政府・与党は、ビール類に課せられる酒税に関して2015年度税制改正で大幅な見直しを進め、「発泡酒」と「第三のビール」の区分別けをなくした上で、それぞれの税額を引き上げる方針を固めた。

とはいえ、一気に同額に引き上げるのではなく、何段階かに分けて引き上げていく方向だ。加えて最終的には、新区分となるビールの税額と、これまでビールとして扱われてきた酒類の税額を揃えるのだという。

つまり来年から、「発泡酒」と「第三のビール」の酒税が引き上げられ、それと連動する形で小売価格が引き上げられる公算が大になってきた。
こうした方針の決定は、今後、関係各方面から様々な反発が出てくることは間違いない。

いずれにしても、今回の方針決定にあたって、国税当局の強い意向が働いていたことは、前述のコメントからも明らかだろう。

それにしてもなぜ、国税当局は国民からの強い反発が予想されるにもかかわらず、前述したような対応をとる方針を固めたのであろうか。

「ひと言でいってしまえば、サッポロビールがもともと第三のビールとして販売していた『極ZERO』を巡る問題が発覚したことがきっかけとなった」(前述の国税庁幹部)

2013年に発売された『極ZERO』は、サッポロビールにとっては唯一ともいえるヒット商品だったにもかかわらず、その理由もあいまいなまま、今年6月に突然、販売を中止した。そして、7月から第三のビールから発泡酒へ区分を変更した上で再販売することになったのだ。

しかし、なぜサッポロビールがそうした対応をとることになったのか、今に至るも明確な説明がされていないのが実情だ。

「サッポロビールは、『極ZERO』をリキュールということで販売していたのですが、その実態は発泡酒だったのです。そのことに気がついた国税当局が、サッポロビールに是正を迫ったのです」(関係者)

このことからも明らかなように、実をいうと「発泡酒」と「第三のビール」の境界線は相当に曖昧だといっていい。
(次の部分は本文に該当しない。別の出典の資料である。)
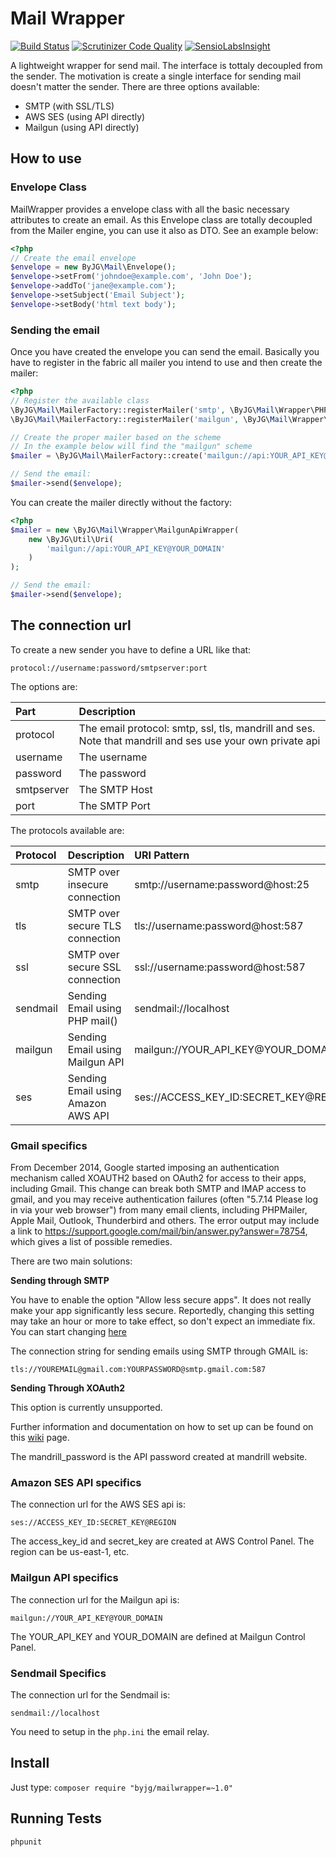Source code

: # Mail Wrapper
[![Build Status](https://travis-ci.org/byjg/mailwrapper.svg?branch=master)](https://travis-ci.org/byjg/mailwrapper)
[![Scrutinizer Code Quality](https://scrutinizer-ci.com/g/byjg/mailwrapper/badges/quality-score.png?b=master)](https://scrutinizer-ci.com/g/byjg/mailwrapper/?branch=master)
[![SensioLabsInsight](https://insight.sensiolabs.com/projects/e2d6c644-6c2b-4cdd-a84b-94d6b0d1bba5/mini.png)](https://insight.sensiolabs.com/projects/e2d6c644-6c2b-4cdd-a84b-94d6b0d1bba5)

A lightweight wrapper for send mail. The interface is tottaly decoupled from the sender. The motivation is
create a single interface for sending mail doesn't matter the sender. There are three options available:
- SMTP (with SSL/TLS)
- AWS SES (using API directly)
- Mailgun (using API directly)

## How to use

### Envelope Class

MailWrapper provides a envelope class with all the basic necessary attributes to create an email.
As this Envelope class are totally decoupled from the Mailer engine, you can use it also as DTO.
See an example below:

```php
<?php
// Create the email envelope
$envelope = new ByJG\Mail\Envelope();
$envelope->setFrom('johndoe@example.com', 'John Doe');
$envelope->addTo('jane@example.com');
$envelope->setSubject('Email Subject');
$envelope->setBody('html text body');
```

### Sending the email

Once you have created the envelope you can send the email. Basically you have to register in the fabric all mailer 
you intend to use and then create the mailer:

```php
<?php
// Register the available class
\ByJG\Mail\MailerFactory::registerMailer('smtp', \ByJG\Mail\Wrapper\PHPMailerWrapper::class);
\ByJG\Mail\MailerFactory::registerMailer('mailgun', \ByJG\Mail\Wrapper\MailgunApiWrapper::class);

// Create the proper mailer based on the scheme
// In the example below will find the "mailgun" scheme
$mailer = \ByJG\Mail\MailerFactory::create('mailgun://api:YOUR_API_KEY@YOUR_DOMAIN');

// Send the email: 
$mailer->send($envelope);
```

You can create the mailer directly without the factory:

```php
<?php
$mailer = new \ByJG\Mail\Wrapper\MailgunApiWrapper(
    new \ByJG\Util\Uri(
        'mailgun://api:YOUR_API_KEY@YOUR_DOMAIN'
    )
);

// Send the email: 
$mailer->send($envelope);
```


## The connection url

To create a new sender you have to define a URL like that:

```
protocol://username:password/smtpserver:port
```

The options are:

| Part       | Description         |
|:-----------|:--------------------|
| protocol   | The email protocol: smtp, ssl, tls, mandrill and ses. Note that mandrill and ses use your own private api |
| username   | The username        |
| password   | The password        |
| smtpserver | The SMTP Host       |
| port       | The SMTP Port       |

The protocols available are:

| Protocol   | Description                        | URI Pattern
|:-----------|:-----------------------------------|:---------------
| smtp       | SMTP over insecure connection      | smtp://username:password@host:25
| tls        | SMTP over secure TLS connection    | tls://username:password@host:587
| ssl        | SMTP over secure SSL connection    | ssl://username:password@host:587
| sendmail   | Sending Email using PHP mail()     | sendmail://localhost
| mailgun    | Sending Email using Mailgun API    | mailgun://YOUR_API_KEY@YOUR_DOMAIN
| ses        | Sending Email using Amazon AWS API | ses://ACCESS_KEY_ID:SECRET_KEY@REGION


### Gmail specifics

From December 2014, Google started imposing an authentication mechanism called 
XOAUTH2 based on OAuth2 for access to their apps, including Gmail. 
This change can break both SMTP and IMAP access to gmail, and you may receive 
authentication failures (often "5.7.14 Please log in via your web browser") 
from many email clients, including PHPMailer, Apple Mail, Outlook, Thunderbird and others. 
The error output may include a link to 
https://support.google.com/mail/bin/answer.py?answer=78754, which 
gives a list of possible remedies. 

There are two main solutions:

**Sending through SMTP**

You have to enable the option "Allow less secure apps". 
It does not really make your app significantly less secure. 
Reportedly, changing this setting may take an hour or more to take effect, 
so don't expect an immediate fix. You can start changing 
[here](https://www.google.com/settings/security/lesssecureapps)

The connection string for sending emails using SMTP through GMAIL is:

```
tls://YOUREMAIL@gmail.com:YOURPASSWORD@smtp.gmail.com:587
```

**Sending Through XOAuth2**

This option is currently unsupported. 

Further information and documentation on how to set up can be found on this 
[wiki](https://github.com/PHPMailer/PHPMailer/wiki/Using-Gmail-with-XOAUTH2) page.


The mandrill_password is the API password created at mandrill website.


### Amazon SES API specifics

The connection url for the AWS SES api is:

```
ses://ACCESS_KEY_ID:SECRET_KEY@REGION
```

The access_key_id and secret_key are created at AWS Control Panel. The region can be us-east-1, etc. 

### Mailgun API specifics

The connection url for the Mailgun api is:

```
mailgun://YOUR_API_KEY@YOUR_DOMAIN
```

The YOUR_API_KEY and YOUR_DOMAIN are defined at Mailgun Control Panel. 

### Sendmail Specifics

The connection url for the Sendmail is:

```
sendmail://localhost
```

You need to setup in the `php.ini` the email relay.


## Install

Just type: `composer require "byjg/mailwrapper=~1.0"`

## Running Tests

```php
phpunit
```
「我々、国税当局としては、現在販売されている第三のビールの中にも、いくつか怪しい、つまり発泡酒ではないかと思われるものがいくつかある、と見ているのです」(前述の国税庁幹部)
このため、両者の区分を撤廃しようということになったようだ。

せいぜい今のうちに、「第三のビール」を楽しんでおこうではないか。